Huogongdian or Fire God Palace restaurant, is a renowned dining establishment that is said to have been built on the site of an ancient fire temple.

Apparently, Hunanese in the past had a tradition of worshiping the fire god, which is fitting given their hot cuisine and temperament.

The red complex houses an actual temple as well as a stage for Chinese opera performances, but the main attraction is the restaurant and its authentic, spicy Hunanese cuisine.

For a more natural atmosphere, the 300-meter-high Yuelu Mountain is a place for light hiking as well as visiting one of China's oldest places of learning, the Yuelu Academy, which was founded in 976.

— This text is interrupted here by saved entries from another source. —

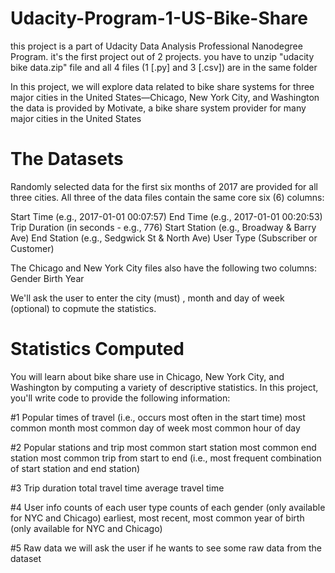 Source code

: # Udacity-Program-1-US-Bike-Share

this project is a part of Udacity Data Analysis Professional Nanodegree Program.
it's the first project out of 2 projects.
you have to unzip "udacity bike data.zip" file and all 4 files (1 [.py] and 3 [.csv]) are in the same folder 

In this project, we will explore data related to bike share systems for three major cities in the United States—Chicago, New York City, and Washington
the data is provided by Motivate, a bike share system provider for many major cities in the United States

# The Datasets
Randomly selected data for the first six months of 2017 are provided for all three cities. All three of the data files contain the same core six (6) columns:

Start Time (e.g., 2017-01-01 00:07:57)
End Time (e.g., 2017-01-01 00:20:53)
Trip Duration (in seconds - e.g., 776)
Start Station (e.g., Broadway & Barry Ave)
End Station (e.g., Sedgwick St & North Ave)
User Type (Subscriber or Customer)

The Chicago and New York City files also have the following two columns:
Gender
Birth Year

We'll ask the user to enter the city (must) , month and day of week (optional) to copmute the statistics.

# Statistics Computed
You will learn about bike share use in Chicago, New York City, and Washington by computing a variety of descriptive statistics. In this project, you'll write code to provide the following information:

#1 Popular times of travel (i.e., occurs most often in the start time)
  most common month
  most common day of week
  most common hour of day


#2 Popular stations and trip
  most common start station
  most common end station
  most common trip from start to end (i.e., most frequent combination of start station and end station)

#3 Trip duration
  total travel time
  average travel time

#4 User info
  counts of each user type
  counts of each gender (only available for NYC and Chicago)
earliest, most recent, most common year of birth (only available for NYC and Chicago)
  
#5 Raw data
  we will ask the user if he wants to see some raw data from the dataset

The Hunan Provincial Museum is renowned for its 2,000-year-old Han Dynasty (206BC-AD220) Mawangdui tomb remains, though I could not see this since it was closed for renovation.

The museum renovation is supposed to be completed later this year, though previous notices on websites have said the same thing about it last year.

 I tried to visit the Changsha Museum but I was misled by my map app, which marked the old Changsha museum. By the time a kind store employee helped me figure out the actual location, it was too late.

As someone who makes sure to visit museums, especially in Chinese cities, this was disappointing.

With its mountainous terrain and scattered villages, Hunan people are said to be tough and clannish.

I guess this probably was a factor for some of the grumpiness I encountered.

But I can certainly pay tribute to Hunan's fine rural scenery and the majesty of Wulingyuan, which is the most impressive natural area in China I have ever visited.

Rules of thumb

Getting there: Fly direct from Beijing, Shanghai, or most major cities, or take the train to Changsha. From there you can take a bus to Fenghuang.

If you want to head to Zhangjiajie directly, you can fly there from most major cities in China or take the train.

When to go:  As heavy rains fall during April to June, and July and August can be very hot, the best time to visit is ­during the ­autumn months, when it is cooler and there is less rainfall.

Fares to ­enter Wulingyuan and to take the cable cars and glass elevator are cheaper from December to the end of February (non-peak season).